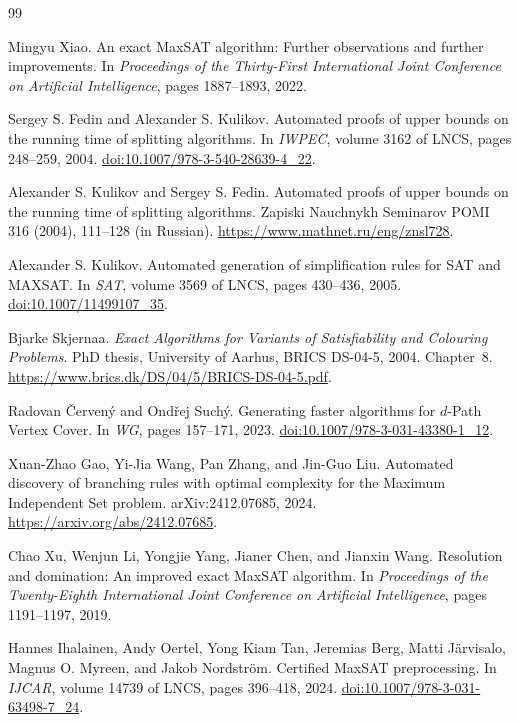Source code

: \documentclass[10pt,twoside]{article}
\theoremstyle{definition}
\theoremstyle{remark}
\begin{document}
\begin{thebibliography}{99}
\selectfont

Mingyu Xiao.
\newblock An exact MaxSAT algorithm: Further observations and further
improvements.
\newblock In \emph{Proceedings of the Thirty-First International Joint
Conference on Artificial Intelligence}, pages 1887--1893, 2022.

Sergey S. Fedin and Alexander S. Kulikov.
\newblock Automated proofs of upper bounds on the running time of splitting algorithms.
\newblock In \emph{IWPEC}, volume 3162 of LNCS, pages 248--259, 2004.
\newblock \href{https://doi.org/10.1007/978-3-540-28639-4_22}{doi:10.1007/978-3-540-28639-4\_22}.

Alexander S. Kulikov and Sergey S. Fedin.
\newblock Automated proofs of upper bounds on the running time of splitting algorithms.
\newblock Zapiski Nauchnykh Seminarov POMI 316 (2004), 111--128 (in Russian).
\newblock \url{https://www.mathnet.ru/eng/znsl728}.

Alexander S. Kulikov.
\newblock Automated generation of simplification rules for SAT and MAXSAT.
\newblock In \emph{SAT}, volume 3569 of LNCS, pages 430--436, 2005.
\newblock \href{https://doi.org/10.1007/11499107_35}{doi:10.1007/11499107\_35}.

Bjarke Skjernaa.
\newblock \emph{Exact Algorithms for Variants of Satisfiability and Colouring Problems}.
\newblock PhD thesis, University of Aarhus, BRICS DS-04-5, 2004. Chapter~8.
\newblock \url{https://www.brics.dk/DS/04/5/BRICS-DS-04-5.pdf}.

Radovan \v{C}erven\'y and Ond\v{r}ej Such\'y.
\newblock Generating faster algorithms for $d$-Path Vertex Cover.
\newblock In \emph{WG}, pages 157--171, 2023.
\newblock \href{https://doi.org/10.1007/978-3-031-43380-1_12}{doi:10.1007/978-3-031-43380-1\_12}.

Xuan-Zhao Gao, Yi-Jia Wang, Pan Zhang, and Jin-Guo Liu.
\newblock Automated discovery of branching rules with optimal complexity for
  the Maximum Independent Set problem.
\newblock arXiv:2412.07685, 2024.
\newblock \url{https://arxiv.org/abs/2412.07685}.

Chao Xu, Wenjun Li, Yongjie Yang, Jianer Chen, and Jianxin Wang.
\newblock Resolution and domination: An improved exact MaxSAT algorithm.
\newblock In \emph{Proceedings of the Twenty-Eighth International Joint
Conference on Artificial Intelligence}, pages 1191--1197, 2019.

Hannes Ihalainen, Andy Oertel, Yong Kiam Tan, Jeremias Berg,
Matti J\"arvisalo, Magnus O. Myreen, and Jakob Nordstr\"om.
\newblock Certified MaxSAT preprocessing.
\newblock In \emph{IJCAR}, volume 14739 of LNCS, pages 396--418, 2024.
\newblock \href{https://doi.org/10.1007/978-3-031-63498-7_24}{doi:10.1007/978-3-031-63498-7\_24}.

\end{thebibliography}
\end{document}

┄┄┄┄┄┄┄┄┄┄┄┄┄┄┄┄┄┄┄┄

Set down all the entries above verbatim, and include none of the pictures.

Source code

: \documentclass[10pt,twoside]{article}
\theoremstyle{definition}
\theoremstyle{remark}
\begin{document}
\begin{thebibliography}{99}
\selectfont

Mingyu Xiao.
\newblock An exact MaxSAT algorithm: Further observations and further
improvements.
\newblock In \emph{Proceedings of the Thirty-First International Joint
Conference on Artificial Intelligence}, pages 1887--1893, 2022.

Sergey S. Fedin and Alexander S. Kulikov.
\newblock Automated proofs of upper bounds on the running time of splitting algorithms.
\newblock In \emph{IWPEC}, volume 3162 of LNCS, pages 248--259, 2004.
\newblock \href{https://doi.org/10.1007/978-3-540-28639-4_22}{doi:10.1007/978-3-540-28639-4\_22}.

Alexander S. Kulikov and Sergey S. Fedin.
\newblock Automated proofs of upper bounds on the running time of splitting algorithms.
\newblock Zapiski Nauchnykh Seminarov POMI 316 (2004), 111--128 (in Russian).
\newblock \url{https://www.mathnet.ru/eng/znsl728}.

Alexander S. Kulikov.
\newblock Automated generation of simplification rules for SAT and MAXSAT.
\newblock In \emph{SAT}, volume 3569 of LNCS, pages 430--436, 2005.
\newblock \href{https://doi.org/10.1007/11499107_35}{doi:10.1007/11499107\_35}.

Bjarke Skjernaa.
\newblock \emph{Exact Algorithms for Variants of Satisfiability and Colouring Problems}.
\newblock PhD thesis, University of Aarhus, BRICS DS-04-5, 2004. Chapter~8.
\newblock \url{https://www.brics.dk/DS/04/5/BRICS-DS-04-5.pdf}.

Radovan \v{C}erven\'y and Ond\v{r}ej Such\'y.
\newblock Generating faster algorithms for $d$-Path Vertex Cover.
\newblock In \emph{WG}, pages 157--171, 2023.
\newblock \href{https://doi.org/10.1007/978-3-031-43380-1_12}{doi:10.1007/978-3-031-43380-1\_12}.

Xuan-Zhao Gao, Yi-Jia Wang, Pan Zhang, and Jin-Guo Liu.
\newblock Automated discovery of branching rules with optimal complexity for
  the Maximum Independent Set problem.
\newblock arXiv:2412.07685, 2024.
\newblock \url{https://arxiv.org/abs/2412.07685}.

Chao Xu, Wenjun Li, Yongjie Yang, Jianer Chen, and Jianxin Wang.
\newblock Resolution and domination: An improved exact MaxSAT algorithm.
\newblock In \emph{Proceedings of the Twenty-Eighth International Joint
Conference on Artificial Intelligence}, pages 1191--1197, 2019.

Hannes Ihalainen, Andy Oertel, Yong Kiam Tan, Jeremias Berg,
Matti J\"arvisalo, Magnus O. Myreen, and Jakob Nordstr\"om.
\newblock Certified MaxSAT preprocessing.
\newblock In \emph{IJCAR}, volume 14739 of LNCS, pages 396--418, 2024.
\newblock \href{https://doi.org/10.1007/978-3-031-63498-7_24}{doi:10.1007/978-3-031-63498-7\_24}.

\end{thebibliography}
\end{document}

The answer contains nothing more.